§ Task directions
Would you please copy each line below that includes the string "está"?

Source texts of formatted documents:
▽
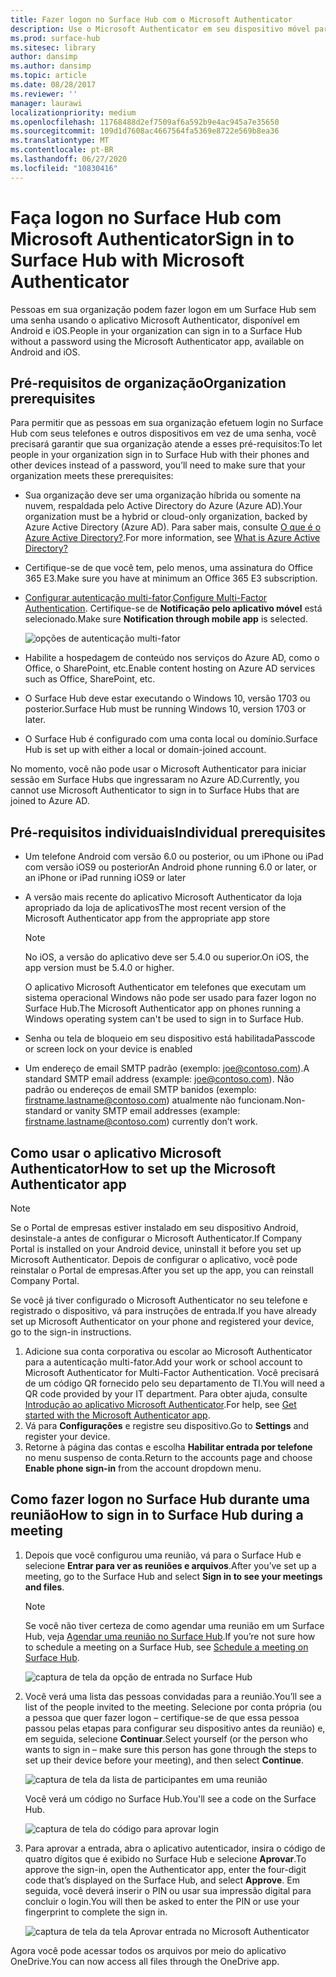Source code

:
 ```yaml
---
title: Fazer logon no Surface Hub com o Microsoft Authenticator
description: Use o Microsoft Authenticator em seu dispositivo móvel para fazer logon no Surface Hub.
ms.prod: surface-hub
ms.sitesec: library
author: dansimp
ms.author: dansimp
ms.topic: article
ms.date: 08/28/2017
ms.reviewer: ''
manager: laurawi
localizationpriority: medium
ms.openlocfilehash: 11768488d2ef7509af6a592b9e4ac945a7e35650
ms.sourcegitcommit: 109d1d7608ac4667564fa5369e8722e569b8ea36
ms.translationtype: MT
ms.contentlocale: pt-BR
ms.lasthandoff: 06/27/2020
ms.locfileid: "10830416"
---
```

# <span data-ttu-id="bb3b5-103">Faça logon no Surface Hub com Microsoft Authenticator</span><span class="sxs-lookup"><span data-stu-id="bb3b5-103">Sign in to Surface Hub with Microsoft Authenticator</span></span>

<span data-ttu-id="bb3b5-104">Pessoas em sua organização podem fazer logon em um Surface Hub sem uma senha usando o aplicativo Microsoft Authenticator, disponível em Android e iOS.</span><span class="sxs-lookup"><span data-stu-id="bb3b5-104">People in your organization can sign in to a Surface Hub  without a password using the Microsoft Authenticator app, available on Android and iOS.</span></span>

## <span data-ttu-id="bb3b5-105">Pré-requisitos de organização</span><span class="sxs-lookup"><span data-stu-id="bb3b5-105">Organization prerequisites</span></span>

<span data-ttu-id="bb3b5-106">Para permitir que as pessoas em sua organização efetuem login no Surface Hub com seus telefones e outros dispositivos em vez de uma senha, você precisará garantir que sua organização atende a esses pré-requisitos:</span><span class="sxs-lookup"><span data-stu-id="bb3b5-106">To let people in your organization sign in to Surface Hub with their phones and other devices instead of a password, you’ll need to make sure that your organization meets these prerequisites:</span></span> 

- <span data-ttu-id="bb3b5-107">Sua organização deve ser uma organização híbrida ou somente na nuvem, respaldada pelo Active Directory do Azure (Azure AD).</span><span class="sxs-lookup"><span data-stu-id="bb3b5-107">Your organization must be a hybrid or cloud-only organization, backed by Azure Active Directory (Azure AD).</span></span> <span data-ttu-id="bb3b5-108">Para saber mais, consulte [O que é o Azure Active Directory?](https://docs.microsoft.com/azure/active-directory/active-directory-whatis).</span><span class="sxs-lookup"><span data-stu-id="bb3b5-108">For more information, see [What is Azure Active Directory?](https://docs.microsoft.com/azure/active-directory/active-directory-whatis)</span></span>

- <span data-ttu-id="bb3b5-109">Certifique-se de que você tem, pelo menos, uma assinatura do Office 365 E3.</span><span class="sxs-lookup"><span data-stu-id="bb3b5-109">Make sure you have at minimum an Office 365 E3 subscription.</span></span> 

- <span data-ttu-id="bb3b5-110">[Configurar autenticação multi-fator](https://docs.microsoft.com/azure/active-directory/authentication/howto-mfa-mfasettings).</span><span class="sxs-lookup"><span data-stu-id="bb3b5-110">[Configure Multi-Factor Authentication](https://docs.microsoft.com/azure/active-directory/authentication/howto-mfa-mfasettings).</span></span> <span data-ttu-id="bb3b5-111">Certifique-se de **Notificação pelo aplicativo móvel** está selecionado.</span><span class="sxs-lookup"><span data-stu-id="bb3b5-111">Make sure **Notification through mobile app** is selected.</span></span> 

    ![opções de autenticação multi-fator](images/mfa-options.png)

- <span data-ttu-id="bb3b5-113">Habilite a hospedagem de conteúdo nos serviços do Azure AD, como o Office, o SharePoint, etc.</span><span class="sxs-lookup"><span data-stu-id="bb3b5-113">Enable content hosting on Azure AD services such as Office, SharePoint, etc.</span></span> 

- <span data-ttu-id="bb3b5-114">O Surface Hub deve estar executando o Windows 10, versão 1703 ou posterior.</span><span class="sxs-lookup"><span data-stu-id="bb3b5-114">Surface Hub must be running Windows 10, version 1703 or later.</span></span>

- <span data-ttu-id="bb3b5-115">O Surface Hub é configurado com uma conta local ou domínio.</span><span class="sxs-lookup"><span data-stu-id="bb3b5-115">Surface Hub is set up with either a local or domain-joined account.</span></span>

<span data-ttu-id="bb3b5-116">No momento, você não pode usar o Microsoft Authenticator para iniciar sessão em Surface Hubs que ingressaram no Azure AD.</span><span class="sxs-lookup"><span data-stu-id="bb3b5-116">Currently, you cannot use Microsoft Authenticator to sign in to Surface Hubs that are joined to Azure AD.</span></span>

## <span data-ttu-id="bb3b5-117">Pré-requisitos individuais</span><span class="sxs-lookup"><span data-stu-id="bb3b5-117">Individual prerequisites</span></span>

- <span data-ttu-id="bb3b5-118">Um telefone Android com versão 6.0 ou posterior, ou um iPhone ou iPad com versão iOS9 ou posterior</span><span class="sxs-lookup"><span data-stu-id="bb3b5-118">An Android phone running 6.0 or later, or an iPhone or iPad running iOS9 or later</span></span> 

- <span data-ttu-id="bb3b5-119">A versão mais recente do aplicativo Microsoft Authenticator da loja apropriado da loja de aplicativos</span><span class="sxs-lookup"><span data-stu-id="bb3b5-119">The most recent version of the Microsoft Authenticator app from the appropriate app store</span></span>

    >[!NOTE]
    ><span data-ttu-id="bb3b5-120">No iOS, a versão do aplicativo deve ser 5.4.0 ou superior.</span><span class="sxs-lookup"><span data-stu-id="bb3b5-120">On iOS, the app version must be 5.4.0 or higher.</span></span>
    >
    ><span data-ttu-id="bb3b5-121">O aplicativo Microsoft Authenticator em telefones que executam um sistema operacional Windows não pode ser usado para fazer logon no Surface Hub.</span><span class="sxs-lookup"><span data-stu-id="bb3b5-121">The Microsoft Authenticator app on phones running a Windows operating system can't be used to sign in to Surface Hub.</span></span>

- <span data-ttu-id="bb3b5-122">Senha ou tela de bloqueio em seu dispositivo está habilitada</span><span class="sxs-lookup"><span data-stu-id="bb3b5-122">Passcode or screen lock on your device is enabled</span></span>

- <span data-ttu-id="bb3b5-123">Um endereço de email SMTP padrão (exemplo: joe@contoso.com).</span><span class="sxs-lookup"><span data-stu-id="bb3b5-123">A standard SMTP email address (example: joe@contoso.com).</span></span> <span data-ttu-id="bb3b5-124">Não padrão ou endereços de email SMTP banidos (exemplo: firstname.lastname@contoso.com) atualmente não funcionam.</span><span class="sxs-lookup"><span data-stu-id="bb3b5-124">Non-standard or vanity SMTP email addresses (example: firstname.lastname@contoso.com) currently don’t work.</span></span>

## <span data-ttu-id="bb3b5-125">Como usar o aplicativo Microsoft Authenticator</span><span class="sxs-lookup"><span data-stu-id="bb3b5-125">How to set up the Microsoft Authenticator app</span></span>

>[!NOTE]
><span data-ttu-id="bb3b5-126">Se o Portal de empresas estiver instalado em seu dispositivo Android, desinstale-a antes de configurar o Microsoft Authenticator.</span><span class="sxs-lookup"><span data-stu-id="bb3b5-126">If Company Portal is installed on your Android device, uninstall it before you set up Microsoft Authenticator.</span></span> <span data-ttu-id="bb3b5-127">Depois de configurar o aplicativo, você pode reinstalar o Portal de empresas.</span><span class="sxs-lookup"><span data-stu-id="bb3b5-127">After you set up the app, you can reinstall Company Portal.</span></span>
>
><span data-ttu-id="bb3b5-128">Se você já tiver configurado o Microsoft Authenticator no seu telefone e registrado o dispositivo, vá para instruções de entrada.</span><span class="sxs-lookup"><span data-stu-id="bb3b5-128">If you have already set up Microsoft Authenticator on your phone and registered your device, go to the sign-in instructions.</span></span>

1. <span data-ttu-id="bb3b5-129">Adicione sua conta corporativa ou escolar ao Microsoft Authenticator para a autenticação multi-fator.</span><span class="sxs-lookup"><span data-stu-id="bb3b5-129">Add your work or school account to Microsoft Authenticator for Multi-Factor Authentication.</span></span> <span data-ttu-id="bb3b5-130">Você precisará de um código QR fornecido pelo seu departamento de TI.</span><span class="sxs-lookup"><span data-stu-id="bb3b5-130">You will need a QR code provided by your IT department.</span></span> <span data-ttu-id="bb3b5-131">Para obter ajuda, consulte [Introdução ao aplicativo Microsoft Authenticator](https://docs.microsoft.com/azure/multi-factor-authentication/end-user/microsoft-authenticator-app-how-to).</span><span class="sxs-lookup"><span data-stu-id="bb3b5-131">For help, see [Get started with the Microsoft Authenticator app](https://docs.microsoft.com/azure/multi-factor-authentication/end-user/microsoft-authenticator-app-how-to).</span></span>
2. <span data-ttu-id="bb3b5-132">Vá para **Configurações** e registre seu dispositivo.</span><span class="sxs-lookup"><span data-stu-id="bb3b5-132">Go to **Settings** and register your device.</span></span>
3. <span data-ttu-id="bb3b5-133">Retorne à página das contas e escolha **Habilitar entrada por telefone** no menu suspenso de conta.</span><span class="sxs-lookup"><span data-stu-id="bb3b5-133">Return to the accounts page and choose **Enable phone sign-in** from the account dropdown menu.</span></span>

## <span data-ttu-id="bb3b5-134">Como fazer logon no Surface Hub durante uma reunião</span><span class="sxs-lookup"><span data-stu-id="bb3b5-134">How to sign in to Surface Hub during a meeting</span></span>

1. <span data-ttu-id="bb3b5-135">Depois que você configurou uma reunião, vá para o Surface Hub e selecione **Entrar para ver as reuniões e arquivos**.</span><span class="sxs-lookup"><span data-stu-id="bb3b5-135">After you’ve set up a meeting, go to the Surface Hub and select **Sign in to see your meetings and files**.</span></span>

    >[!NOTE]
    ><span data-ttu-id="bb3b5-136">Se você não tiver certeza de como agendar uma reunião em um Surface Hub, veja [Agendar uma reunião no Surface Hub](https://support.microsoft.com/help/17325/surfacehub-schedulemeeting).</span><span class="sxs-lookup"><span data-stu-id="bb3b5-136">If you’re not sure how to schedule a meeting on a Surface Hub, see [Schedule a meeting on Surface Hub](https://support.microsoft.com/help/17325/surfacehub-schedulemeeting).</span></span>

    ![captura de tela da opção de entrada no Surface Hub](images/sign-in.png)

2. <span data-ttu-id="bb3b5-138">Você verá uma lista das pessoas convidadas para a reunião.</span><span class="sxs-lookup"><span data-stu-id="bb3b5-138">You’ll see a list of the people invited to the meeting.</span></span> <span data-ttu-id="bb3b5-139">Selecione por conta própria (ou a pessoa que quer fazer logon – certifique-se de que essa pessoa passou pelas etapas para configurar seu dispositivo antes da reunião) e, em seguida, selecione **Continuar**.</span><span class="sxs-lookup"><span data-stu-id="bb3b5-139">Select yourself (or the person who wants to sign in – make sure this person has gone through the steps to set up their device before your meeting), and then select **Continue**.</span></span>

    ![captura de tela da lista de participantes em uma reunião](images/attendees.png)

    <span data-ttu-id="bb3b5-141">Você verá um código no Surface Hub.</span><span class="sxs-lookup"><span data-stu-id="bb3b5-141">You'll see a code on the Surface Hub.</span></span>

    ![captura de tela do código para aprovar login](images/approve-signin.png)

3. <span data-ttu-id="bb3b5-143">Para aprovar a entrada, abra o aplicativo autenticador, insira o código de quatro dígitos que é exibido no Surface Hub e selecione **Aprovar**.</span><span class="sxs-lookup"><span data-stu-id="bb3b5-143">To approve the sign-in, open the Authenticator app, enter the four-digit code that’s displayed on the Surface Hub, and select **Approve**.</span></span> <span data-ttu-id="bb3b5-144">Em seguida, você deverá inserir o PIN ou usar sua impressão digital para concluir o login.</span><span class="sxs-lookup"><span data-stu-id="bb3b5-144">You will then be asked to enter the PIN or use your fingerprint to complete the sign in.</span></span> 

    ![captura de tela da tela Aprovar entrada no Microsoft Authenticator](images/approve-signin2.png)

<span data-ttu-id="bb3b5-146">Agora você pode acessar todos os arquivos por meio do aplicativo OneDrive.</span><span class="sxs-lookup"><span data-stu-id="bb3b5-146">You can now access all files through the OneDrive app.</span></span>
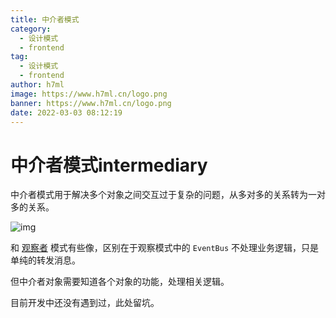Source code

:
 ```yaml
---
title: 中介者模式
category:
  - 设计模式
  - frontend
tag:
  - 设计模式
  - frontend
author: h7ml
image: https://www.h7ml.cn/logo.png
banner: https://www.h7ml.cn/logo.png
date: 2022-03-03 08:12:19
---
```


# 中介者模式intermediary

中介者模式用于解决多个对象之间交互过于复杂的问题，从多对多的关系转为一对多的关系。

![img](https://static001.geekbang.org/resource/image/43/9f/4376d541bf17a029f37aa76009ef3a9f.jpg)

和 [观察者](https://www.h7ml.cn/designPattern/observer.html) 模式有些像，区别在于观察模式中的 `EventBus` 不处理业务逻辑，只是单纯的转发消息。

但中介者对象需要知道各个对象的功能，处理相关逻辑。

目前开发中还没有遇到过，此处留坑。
△
§ Finished task
- <span data-ttu-id="bb3b5-110">[Configurar autenticação multi-fator](https://docs.microsoft.com/azure/active-directory/authentication/howto-mfa-mfasettings).</span><span class="sxs-lookup"><span data-stu-id="bb3b5-110">[Configure Multi-Factor Authentication](https://docs.microsoft.com/azure/active-directory/authentication/howto-mfa-mfasettings).</span></span> <span data-ttu-id="bb3b5-111">Certifique-se de **Notificação pelo aplicativo móvel** está selecionado.</span><span class="sxs-lookup"><span data-stu-id="bb3b5-111">Make sure **Notification through mobile app** is selected.</span></span> 
- <span data-ttu-id="bb3b5-122">Senha ou tela de bloqueio em seu dispositivo está habilitada</span><span class="sxs-lookup"><span data-stu-id="bb3b5-122">Passcode or screen lock on your device is enabled</span></span>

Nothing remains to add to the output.